A dispetto di tanti e ben altri problemi oggi sul tappeto, più o meno grandi che possano sembrare, dalla questione greca all’immigrazione, dall’estate calda o addirittura rovente di Matteo Renzi, alle prese con le sue riforme in Parlamento e con la perdita di popolarità nel Paese, ai tentativi berlusconiani di rianimare il centrodestra, dalle velleità di una nuova sinistra landiniana, o civatiana, alla resistenza di Ignazio Marino in Campidoglio, dall’esortazione dell’ex dalemiano Claudio Velardi al presidente del Consiglio perché ricambi la “guerra” che gli starebbero facendo i magistrati alla proposta di delegare la segreteria del Partito Democratico all’avvenente Maria Elena Boschi, per non parlare del tormentone di Vincenzo De Luca, sospeso da governatore della Campania, almeno per annuncio, prima ancora di essersi potuto insediare; a dispetto, dicevo, di tutto questo, si rimane costernati davanti allo spettacolo che una certa politica della maleducazione, volgarità, o imbarbarimento, ha voluto offrire anche davanti alla cortese, modesta e persino ovvia decisione del presidente del Senato Pietro Grasso di brindare con una certa ufficialità ai 90 anni del presidente emerito della Repubblica, e senatore a vita, Giorgio Napolitano.

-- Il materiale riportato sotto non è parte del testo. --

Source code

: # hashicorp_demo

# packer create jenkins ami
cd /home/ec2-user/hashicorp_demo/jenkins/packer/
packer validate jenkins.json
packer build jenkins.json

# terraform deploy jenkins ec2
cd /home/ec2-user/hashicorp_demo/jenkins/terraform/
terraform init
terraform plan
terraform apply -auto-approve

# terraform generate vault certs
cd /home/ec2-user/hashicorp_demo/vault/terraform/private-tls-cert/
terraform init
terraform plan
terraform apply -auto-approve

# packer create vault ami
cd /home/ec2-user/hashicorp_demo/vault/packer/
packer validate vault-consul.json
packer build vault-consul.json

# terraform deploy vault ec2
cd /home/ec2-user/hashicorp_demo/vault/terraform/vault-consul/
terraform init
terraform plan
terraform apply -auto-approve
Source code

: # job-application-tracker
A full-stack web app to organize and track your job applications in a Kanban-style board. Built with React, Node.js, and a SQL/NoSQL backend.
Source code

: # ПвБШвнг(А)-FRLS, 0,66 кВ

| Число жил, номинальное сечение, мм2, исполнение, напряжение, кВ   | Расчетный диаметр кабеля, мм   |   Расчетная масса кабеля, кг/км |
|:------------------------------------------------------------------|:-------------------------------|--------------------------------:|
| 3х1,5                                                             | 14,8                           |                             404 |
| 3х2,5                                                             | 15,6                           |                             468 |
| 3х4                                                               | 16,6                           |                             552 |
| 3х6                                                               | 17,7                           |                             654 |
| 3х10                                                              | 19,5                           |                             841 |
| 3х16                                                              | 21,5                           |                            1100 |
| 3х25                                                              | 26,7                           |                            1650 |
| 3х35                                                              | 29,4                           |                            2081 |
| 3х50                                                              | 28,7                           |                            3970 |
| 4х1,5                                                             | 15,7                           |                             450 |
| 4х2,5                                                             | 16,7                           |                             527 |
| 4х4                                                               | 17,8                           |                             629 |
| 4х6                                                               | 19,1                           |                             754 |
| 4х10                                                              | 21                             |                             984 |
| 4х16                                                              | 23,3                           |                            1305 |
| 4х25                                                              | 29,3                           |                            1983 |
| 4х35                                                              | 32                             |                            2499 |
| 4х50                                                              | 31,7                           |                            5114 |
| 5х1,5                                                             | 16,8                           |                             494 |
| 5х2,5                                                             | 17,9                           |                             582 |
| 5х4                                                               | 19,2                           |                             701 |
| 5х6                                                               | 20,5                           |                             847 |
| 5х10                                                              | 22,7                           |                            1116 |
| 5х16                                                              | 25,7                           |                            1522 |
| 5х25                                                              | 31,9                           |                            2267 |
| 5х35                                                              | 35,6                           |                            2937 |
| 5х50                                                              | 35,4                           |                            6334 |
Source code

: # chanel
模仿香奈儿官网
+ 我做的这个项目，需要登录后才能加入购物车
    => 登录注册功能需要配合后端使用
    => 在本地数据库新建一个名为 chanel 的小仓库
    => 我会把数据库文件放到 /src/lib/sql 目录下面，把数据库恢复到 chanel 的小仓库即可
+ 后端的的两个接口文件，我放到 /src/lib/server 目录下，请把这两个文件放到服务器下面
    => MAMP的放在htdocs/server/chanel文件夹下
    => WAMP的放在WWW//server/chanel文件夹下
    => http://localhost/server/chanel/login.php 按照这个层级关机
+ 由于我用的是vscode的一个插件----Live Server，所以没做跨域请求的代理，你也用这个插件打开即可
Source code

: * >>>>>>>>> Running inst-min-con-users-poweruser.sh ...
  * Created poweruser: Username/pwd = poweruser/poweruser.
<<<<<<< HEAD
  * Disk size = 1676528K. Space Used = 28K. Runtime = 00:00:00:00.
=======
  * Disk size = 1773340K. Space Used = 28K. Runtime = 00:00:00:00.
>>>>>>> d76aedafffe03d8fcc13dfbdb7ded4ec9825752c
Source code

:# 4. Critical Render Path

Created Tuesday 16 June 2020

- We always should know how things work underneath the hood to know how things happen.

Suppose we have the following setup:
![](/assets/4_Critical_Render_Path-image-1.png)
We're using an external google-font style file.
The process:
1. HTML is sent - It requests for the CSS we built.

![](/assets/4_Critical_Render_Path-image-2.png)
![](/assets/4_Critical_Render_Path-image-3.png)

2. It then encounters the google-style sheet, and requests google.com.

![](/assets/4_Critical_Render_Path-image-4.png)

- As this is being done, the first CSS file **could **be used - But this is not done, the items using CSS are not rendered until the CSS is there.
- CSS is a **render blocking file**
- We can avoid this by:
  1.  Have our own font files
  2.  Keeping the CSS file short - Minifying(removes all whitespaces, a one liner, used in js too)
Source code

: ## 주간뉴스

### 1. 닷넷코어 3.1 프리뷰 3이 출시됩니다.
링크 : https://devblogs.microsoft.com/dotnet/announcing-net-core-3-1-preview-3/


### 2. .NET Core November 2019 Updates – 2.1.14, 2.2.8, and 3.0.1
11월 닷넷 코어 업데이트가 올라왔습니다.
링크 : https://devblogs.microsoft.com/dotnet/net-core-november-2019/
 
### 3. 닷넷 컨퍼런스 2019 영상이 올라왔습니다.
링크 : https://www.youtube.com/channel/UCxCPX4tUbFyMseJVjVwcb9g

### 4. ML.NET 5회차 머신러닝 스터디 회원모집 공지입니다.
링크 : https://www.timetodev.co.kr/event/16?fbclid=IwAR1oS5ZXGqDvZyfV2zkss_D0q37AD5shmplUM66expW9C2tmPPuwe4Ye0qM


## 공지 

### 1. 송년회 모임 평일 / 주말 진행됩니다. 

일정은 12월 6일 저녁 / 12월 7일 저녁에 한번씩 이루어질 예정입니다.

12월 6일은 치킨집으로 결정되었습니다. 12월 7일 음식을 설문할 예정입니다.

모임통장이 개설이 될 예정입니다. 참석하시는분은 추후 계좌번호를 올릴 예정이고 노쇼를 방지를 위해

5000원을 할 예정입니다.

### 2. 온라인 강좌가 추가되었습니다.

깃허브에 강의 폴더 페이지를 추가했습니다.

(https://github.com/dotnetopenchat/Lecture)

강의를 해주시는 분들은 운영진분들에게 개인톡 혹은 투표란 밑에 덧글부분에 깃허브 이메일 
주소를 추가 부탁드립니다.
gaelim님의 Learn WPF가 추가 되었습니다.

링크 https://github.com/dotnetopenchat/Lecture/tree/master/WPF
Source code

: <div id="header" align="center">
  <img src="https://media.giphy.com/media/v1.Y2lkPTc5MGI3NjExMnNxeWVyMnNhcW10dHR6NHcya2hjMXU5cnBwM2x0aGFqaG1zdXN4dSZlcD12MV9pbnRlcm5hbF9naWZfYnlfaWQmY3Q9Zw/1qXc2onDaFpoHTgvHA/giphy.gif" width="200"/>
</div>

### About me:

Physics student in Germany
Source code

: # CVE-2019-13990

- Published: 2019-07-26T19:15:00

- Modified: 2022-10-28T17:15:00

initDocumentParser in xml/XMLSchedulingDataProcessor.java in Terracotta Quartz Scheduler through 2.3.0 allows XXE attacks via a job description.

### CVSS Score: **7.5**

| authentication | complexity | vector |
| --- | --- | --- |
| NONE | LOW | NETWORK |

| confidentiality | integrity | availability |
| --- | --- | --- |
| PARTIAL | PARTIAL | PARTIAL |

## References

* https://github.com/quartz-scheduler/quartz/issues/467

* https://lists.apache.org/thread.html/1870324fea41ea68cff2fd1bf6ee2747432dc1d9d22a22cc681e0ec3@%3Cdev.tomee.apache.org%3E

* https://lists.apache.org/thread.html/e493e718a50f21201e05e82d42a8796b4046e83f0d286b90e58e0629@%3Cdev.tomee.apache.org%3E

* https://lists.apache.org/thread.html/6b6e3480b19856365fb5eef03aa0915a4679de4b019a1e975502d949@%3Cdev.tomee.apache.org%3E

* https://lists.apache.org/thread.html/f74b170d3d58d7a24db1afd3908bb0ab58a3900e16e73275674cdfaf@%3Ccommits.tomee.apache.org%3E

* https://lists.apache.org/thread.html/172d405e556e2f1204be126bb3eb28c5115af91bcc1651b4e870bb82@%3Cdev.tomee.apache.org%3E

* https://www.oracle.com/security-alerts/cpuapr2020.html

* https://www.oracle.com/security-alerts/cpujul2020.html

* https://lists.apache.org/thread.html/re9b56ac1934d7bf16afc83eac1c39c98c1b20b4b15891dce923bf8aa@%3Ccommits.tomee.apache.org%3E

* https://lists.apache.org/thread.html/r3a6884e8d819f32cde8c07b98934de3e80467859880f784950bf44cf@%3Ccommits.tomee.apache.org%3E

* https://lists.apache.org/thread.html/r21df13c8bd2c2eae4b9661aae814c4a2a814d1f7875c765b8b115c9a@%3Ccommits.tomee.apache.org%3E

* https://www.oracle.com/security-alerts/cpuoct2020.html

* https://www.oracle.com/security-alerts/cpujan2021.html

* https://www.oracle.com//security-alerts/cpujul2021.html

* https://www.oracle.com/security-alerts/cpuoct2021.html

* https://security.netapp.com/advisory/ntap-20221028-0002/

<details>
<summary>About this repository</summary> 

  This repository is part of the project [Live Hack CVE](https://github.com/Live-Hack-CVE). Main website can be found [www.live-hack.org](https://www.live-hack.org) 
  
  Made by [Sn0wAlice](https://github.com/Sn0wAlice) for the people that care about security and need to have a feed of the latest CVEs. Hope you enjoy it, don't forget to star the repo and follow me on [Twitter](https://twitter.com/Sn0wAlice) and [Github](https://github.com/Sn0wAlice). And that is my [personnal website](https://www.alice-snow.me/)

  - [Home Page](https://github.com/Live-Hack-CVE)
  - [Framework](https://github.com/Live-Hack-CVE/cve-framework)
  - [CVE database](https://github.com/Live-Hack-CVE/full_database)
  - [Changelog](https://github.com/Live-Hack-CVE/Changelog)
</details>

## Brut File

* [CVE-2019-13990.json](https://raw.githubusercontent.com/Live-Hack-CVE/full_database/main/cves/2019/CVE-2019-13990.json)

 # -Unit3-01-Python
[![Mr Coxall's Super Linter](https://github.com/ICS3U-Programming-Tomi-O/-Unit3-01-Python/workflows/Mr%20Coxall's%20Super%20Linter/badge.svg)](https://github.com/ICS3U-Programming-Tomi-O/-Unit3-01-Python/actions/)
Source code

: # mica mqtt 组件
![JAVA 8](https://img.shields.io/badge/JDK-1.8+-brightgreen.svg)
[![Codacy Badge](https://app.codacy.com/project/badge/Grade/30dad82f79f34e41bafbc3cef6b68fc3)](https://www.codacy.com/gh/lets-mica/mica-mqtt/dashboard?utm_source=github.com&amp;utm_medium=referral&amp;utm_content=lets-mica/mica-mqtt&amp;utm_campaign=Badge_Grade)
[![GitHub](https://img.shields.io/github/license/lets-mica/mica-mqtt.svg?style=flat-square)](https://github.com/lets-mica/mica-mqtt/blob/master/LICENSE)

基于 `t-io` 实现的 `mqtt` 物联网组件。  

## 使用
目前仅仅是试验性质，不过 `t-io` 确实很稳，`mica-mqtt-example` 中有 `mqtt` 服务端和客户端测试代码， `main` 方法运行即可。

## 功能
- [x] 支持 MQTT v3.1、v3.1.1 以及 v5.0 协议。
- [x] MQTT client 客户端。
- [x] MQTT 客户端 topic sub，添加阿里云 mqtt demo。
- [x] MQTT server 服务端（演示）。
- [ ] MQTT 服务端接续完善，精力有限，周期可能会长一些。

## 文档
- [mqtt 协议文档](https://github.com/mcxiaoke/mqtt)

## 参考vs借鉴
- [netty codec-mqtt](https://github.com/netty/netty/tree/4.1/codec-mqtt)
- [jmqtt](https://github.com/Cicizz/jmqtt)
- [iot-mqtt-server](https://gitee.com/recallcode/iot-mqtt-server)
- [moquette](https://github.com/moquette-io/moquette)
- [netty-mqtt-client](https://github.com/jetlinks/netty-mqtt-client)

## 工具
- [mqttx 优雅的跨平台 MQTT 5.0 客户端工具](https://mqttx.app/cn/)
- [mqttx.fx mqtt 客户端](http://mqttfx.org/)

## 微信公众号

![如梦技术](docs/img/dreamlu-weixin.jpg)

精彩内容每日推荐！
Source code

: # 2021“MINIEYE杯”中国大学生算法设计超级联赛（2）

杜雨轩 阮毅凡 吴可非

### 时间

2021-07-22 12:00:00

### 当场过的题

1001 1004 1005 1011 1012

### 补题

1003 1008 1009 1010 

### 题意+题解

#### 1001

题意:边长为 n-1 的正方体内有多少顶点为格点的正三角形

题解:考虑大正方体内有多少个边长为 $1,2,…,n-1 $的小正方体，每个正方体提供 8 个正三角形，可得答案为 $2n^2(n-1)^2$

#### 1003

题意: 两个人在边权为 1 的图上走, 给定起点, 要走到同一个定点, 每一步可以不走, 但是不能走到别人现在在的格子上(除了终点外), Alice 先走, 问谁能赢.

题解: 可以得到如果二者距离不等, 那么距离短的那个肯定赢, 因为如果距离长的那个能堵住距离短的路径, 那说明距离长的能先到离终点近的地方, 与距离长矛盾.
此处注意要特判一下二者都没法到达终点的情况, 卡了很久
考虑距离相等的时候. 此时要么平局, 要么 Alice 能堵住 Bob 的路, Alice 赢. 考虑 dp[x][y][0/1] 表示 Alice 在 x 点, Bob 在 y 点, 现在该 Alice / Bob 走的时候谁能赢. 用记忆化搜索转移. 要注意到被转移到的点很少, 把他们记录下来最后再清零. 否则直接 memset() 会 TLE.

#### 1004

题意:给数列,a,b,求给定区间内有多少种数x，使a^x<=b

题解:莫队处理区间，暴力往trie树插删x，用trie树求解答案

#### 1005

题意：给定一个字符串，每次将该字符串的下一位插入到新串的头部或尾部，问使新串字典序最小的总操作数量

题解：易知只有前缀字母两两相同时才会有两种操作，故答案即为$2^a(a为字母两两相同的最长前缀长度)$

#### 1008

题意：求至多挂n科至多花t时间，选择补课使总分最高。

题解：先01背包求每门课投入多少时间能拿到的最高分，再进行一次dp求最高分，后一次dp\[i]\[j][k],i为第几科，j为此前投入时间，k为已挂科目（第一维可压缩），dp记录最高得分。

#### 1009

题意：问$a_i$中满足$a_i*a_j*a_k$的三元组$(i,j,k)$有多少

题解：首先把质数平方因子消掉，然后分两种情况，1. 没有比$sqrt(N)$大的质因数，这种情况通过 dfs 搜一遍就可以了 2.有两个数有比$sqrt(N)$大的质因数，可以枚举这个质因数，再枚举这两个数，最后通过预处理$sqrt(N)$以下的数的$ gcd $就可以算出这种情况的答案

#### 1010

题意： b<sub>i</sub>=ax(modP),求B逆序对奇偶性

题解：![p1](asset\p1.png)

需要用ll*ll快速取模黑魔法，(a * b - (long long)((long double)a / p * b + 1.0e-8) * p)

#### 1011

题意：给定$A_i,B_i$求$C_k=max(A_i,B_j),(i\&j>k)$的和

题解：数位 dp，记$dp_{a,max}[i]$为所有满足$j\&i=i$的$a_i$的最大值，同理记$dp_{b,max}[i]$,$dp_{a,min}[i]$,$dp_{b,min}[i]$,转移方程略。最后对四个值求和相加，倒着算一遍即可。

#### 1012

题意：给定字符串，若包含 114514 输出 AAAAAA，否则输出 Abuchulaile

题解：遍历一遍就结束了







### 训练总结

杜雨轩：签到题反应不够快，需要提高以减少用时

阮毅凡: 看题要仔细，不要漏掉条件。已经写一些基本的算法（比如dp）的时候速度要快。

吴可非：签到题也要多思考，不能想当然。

A dissentire, protestare e ironizzare sono stati i soliti dirigenti grillini, annunciando il rifiuto – si spera reversibile – di partecipare alla cerimonia alla quale sono stati anch’essi invitati da Grasso nel suo appartamento di rappresentanza a Palazzo Giustiniani, dove ci sono anche gli uffici di Napolitano. Che vi lavora con molto più impegno e, direi anche, passione di tanti altri colleghi, né di diritto né a vita, che si sentono più degni forse di lui per essere stati formalmente eletti, in realtà nominati dai loro partiti con il metodo delle liste bloccate, e bocciate dalla Corte Costituzionale con una sentenza dell’anno scorso.

Solo una politica becera può rifiutare auguri convinti a chi è stato per più tempo al vertice della Repubblica nei 69 anni della sua storia. Napolitano l’ha rappresentata come presidente per ben 9 anni di seguito, contro i 7 del mandato ordinario, essendo stato l’unico a guadagnarsi la rielezione, senza neppure cercarla, diversamente da alcuni dei suoi predecessori. Che si diedero da fare, persino trescando, per una conferma giustamente mancata, date le circostanze politiche, ma anche le qualità delle persone.

Si può avere pure dissentito da alcuni, e persino da molti passaggi della lunga Presidenza di Napolitano, e anche dalla sua antica e mai rinnegata militanza comunista, da lui archiviata come un’esperienza semplicemente esaurita, ma sarebbe semplicemente disonesto negargli la buona fede e l’onestà con le quali egli ha preso le decisioni anche più controverse, mirando allo scioglimento dei nodi, non certo al loro ulteriore aggrovigliamento. Se poi a questo si è a volte arrivati, ciò è accaduto anche per gli errori e l’incapacità dei governi e delle opposizioni che si sono succedute durante la permanenza di “Re Giorgio” al Quirinale.

Di Napolitano si può ben dire, in occasione degli auguri che i suoi novant’anni si meritano, che è stato il migliore dei presidenti della Repubblica, o secondo solo a Luigi Einaudi, pur provenendo dal partito – quello comunista – che migliore non si può considerare nella storia del Paese, a dispetto della “diversità”, morale e politica, troppo orgogliosamente vantata da un segretario pur onesto quale sicuramente fu Enrico Berlinguer. Che, come è stato appena ricordato nel trentesimo anniversario della morte, cadde sul campo, portando faticosamente a termine a Padova il suo ultimo comizio, però stremato anche dalle sue ostinate chiusure a certi avversari o concorrenti, come Bettino Craxi, e ai progetti di ammodernamento delle istituzioni, e non solo della sinistra. Chiusure alle quali nel suo partito si opponeva proprio Napolitano, pur senza tutta la forza che si aspettavano forse i suoi estimatori all’esterno del Pci.